Environment diagram that shows benchmarking test script and the inferencing service

We used NVIDIA Jetson TX2, IBM Power AC922, and IBM Power IC922 as the edge devices. We use the term edge devices as the generalized term for the inferencing hardware at the edge in this article, since the IBM Power servers AC922 and IC922 are technically servers and not just devices. See Table 1 for the platform details and CUDA libraries versions for the three devices.

Table 1. Hardware detail
Jetson TX2 IC922 AC922
arch Aarch64 ppc64le ppc64le
OS NAME=”Ubuntu” VERSION=”18.04.4 LTS (Bionic Beaver)” NAME=”Red Hat Enterprise Linux Server” VERSION=”7.9 (Maipo)” NAME=”Red Hat Enterprise Linux Server” VERSION=”7.9 (Maipo)”
CUDA Version 10.0 10.2 10.2
GPU 1 256-core NVIDIA Pascal GPU 4 Tesla T4 4 Tesla V100-SXM2
MEM 7860MB 15109MB 16160MB

Benchmarking tests

We described the details on how AI models are used for parts inspection in our previous articles. Different AI models were chosen based on their accuracy, resources needed to run inference on different edge devices, and environments. In this article, we take a closer look at how those models perform and compare.

The benchmarking tests consist of three parts:

  • Part 1. Measure inference time and system resources comparing two object detection models on the Jetson TX2 and Power devices.
  • Part 2. Measure inference time and system resources for two object detection models running on Jetson TX2 device.
  • Part 3. Measure inference time and system resources for two object detection models running on Power servers.

Part 1: Inference time comparison for AI models

Two types of models were chosen: Faster R-CNN and YOLOv3, both trained from the same dataset. The objective is to characterize the performance difference between FRCNN and YOLOv3 on TX2 versus power servers (GPUs). Therefore, we measured only pure inference time and excluded model loading time from our reporting.

The details of the two models are shown in Table 2.

Table 2. Model details for Part 1 benchmarking
Faster R-CNN YOLOv3
MVI version
Accuracy 0.9701 0.9937
Model Size 484.6 MB 436.6 MB

The results of the benchmarking tests are shown in Table 3.

Table 3. Inference time for FRCNN vs YOLOv3
Hardware Faster R-CNN YOLOv3
AC922 0.983 sec 0.066 sec
IC922 1.215 sec 0.196 sec
Jetson TX2 4.657 sec 0.719 sec

The results showed that inferencing time on Power servers is approximately 25% of that in Jetson platforms due to the significant difference in resources. Between the two types of Power servers, AC922 showed better inferencing performances than IC922. The YOLOv3 model is faster than Faster R-CNN on all three platforms as an expected result of the nature of the neural networks that are used in YOLOv3 and Faster R-CNN.

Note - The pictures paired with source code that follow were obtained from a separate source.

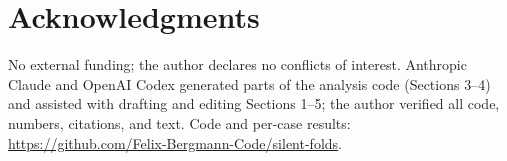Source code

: \documentclass{article}
\begin{document}
\section{Acknowledgments}
\label{sec:acknowledgments}

No external funding; the author declares no conflicts of interest. Anthropic
Claude and OpenAI Codex generated parts of the analysis code (Sections 3--4)
and assisted with drafting and editing Sections 1--5; the author verified all
code, numbers, citations, and text. Code and per-case results:
\url{https://github.com/Felix-Bergmann-Code/silent-folds}.

\vspace{-1mm}


\end{document}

Part 2: Characterization of memory, CPU, and network limits for inferencing in TX2

This part involved two object detection models, Faster R-CNN, and Single Shot Detector (SSD), trained from different dataset. The objective of Part 2 of our benchmarking tests was to characterize memory, CPU, and network limits when using TX2 as the edge devices for production workload.

The benchmarking in Part 2 consisted of CPU, memory, and network utilization monitoring in a span of 10 minutes for each of the following scenarios involving two models (details in Table 4) trained from different datasets.

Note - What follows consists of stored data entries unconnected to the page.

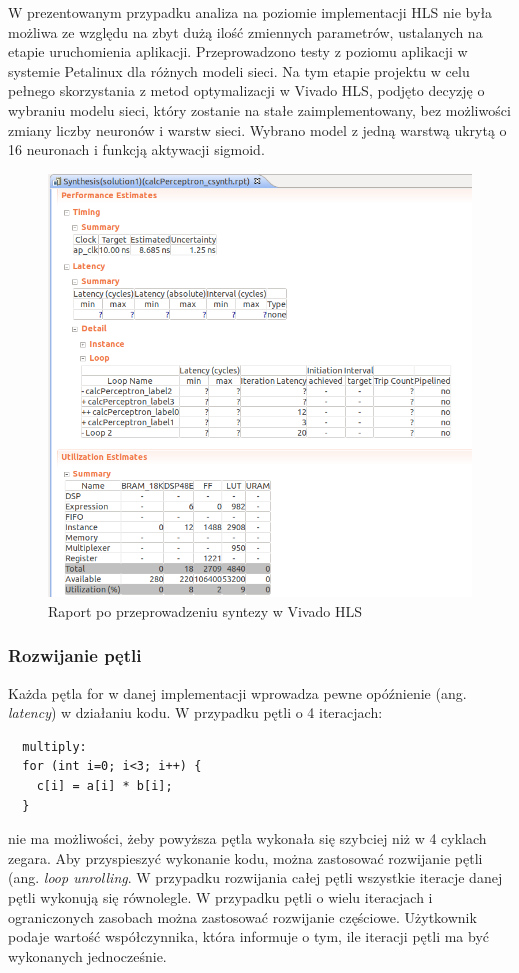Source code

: W prezentowanym przypadku analiza na poziomie implementacji HLS nie była możliwa ze względu na zbyt dużą ilość zmiennych parametrów, ustalanych na etapie uruchomienia aplikacji. Przeprowadzono testy z poziomu aplikacji w systemie Petalinux dla różnych modeli sieci. Na tym etapie projektu w celu pełnego skorzystania z metod optymalizacji w Vivado HLS, podjęto decyzję o wybraniu modelu sieci, który zostanie na stałe zaimplementowany, bez możliwości zmiany liczby neuronów i warstw sieci. Wybrano model z jedną warstwą ukrytą o 16 neuronach i funkcją aktywacji sigmoid.


\begin{figure}[!h]
  \centering
  \includegraphics[width=\textwidth]{img/hls-report.png}
  \caption{Raport po przeprowadzeniu syntezy w Vivado HLS}
  \label{hls-report}
\end{figure}


\subsubsection{Rozwijanie pętli}

Każda pętla for w danej implementacji wprowadza pewne opóźnienie (ang. \emph{latency}) w działaniu kodu. W przypadku pętli o 4 iteracjach:
\begin{verbatim}
  multiply:
  for (int i=0; i<3; i++) {
    c[i] = a[i] * b[i];
  }
\end{verbatim}
nie ma możliwości, żeby powyższa pętla wykonała się szybciej niż w 4 cyklach zegara. Aby przyspieszyć wykonanie kodu, można zastosować rozwijanie pętli (ang. \emph{loop unrolling}. W przypadku rozwijania całej pętli wszystkie iteracje danej pętli wykonują się równolegle. W przypadku pętli o wielu iteracjach i ograniczonych zasobach można zastosować rozwijanie częściowe. Użytkownik podaje wartość współczynnika, która informuje o tym, ile iteracji pętli ma być wykonanych jednocześnie.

In each scenario, two backup sizes 2.5M and 50M were tested:

  • Scenario S2.1: Baseline (no inferencing)
  • Scenario S2.2: One inferencing workload – Faster R-CNN
  • Scenario S2.3: One inferencing workload – Single Shot Detector (SSD)
  • Scenario S2.4: Two simultaneous inferencing workloads – Faster R-CNN + SSD

This particular SSD model is the only non-production model used in this benchmarking study. SSD has lower accuracy and is generally not suitable for quality inspection with small feature size. However, SSD is smaller in size and is less resource-hungry, so we chose to use it for benchmarking on the TX2 edge device.

Because backing up data from edge devices to a central storage location is a required function for a quality inspection operation, the network monitoring was added to understand the impact of backup jobs to the system performance on TX2.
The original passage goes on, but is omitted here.